◆ **Task instructions**: Every line from the line containing "Execução \\ \hline" through the final line below must be returned exactly, and no other line.

(Saved entries)
#####

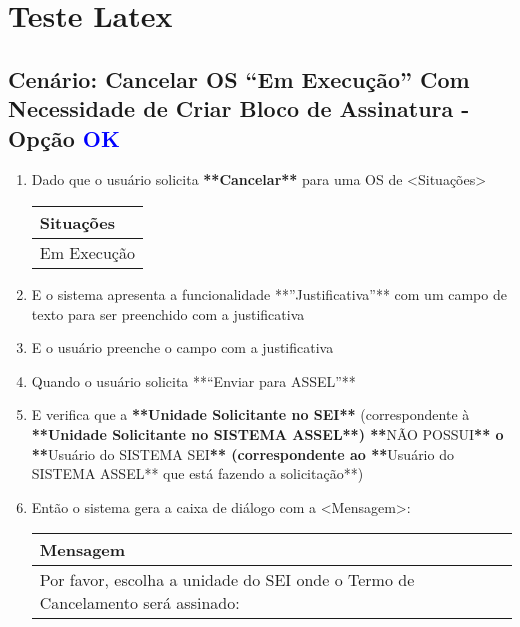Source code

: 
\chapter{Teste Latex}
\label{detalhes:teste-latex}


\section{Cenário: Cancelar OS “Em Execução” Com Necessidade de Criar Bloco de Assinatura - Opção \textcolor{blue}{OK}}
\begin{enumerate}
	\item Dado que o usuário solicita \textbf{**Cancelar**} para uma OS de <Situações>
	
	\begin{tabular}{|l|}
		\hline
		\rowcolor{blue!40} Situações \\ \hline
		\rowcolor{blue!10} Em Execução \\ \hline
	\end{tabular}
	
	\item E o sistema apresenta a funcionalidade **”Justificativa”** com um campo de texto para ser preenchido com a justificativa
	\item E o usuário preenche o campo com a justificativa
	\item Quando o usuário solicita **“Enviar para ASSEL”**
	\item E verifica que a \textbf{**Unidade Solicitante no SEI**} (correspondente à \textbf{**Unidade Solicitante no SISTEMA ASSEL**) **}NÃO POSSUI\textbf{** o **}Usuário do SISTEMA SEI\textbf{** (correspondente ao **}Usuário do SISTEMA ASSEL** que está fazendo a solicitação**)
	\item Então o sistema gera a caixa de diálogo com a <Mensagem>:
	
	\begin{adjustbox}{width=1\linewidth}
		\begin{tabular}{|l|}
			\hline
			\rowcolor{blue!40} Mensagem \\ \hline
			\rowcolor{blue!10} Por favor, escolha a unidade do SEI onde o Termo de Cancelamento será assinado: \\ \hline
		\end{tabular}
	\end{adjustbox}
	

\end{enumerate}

#####

◆ **Task solution**:
		\rowcolor{blue!10} Em Execução \\ \hline
	\end{tabular}
	
	\item E o sistema apresenta a funcionalidade **”Justificativa”** com um campo de texto para ser preenchido com a justificativa
	\item E o usuário preenche o campo com a justificativa
	\item Quando o usuário solicita **“Enviar para ASSEL”**
	\item E verifica que a \textbf{**Unidade Solicitante no SEI**} (correspondente à \textbf{**Unidade Solicitante no SISTEMA ASSEL**) **}NÃO POSSUI\textbf{** o **}Usuário do SISTEMA SEI\textbf{** (correspondente ao **}Usuário do SISTEMA ASSEL** que está fazendo a solicitação**)
	\item Então o sistema gera a caixa de diálogo com a <Mensagem>:
	
	\begin{adjustbox}{width=1\linewidth}
		\begin{tabular}{|l|}
			\hline
			\rowcolor{blue!40} Mensagem \\ \hline
			\rowcolor{blue!10} Por favor, escolha a unidade do SEI onde o Termo de Cancelamento será assinado: \\ \hline
		\end{tabular}
	\end{adjustbox}
	

\end{enumerate}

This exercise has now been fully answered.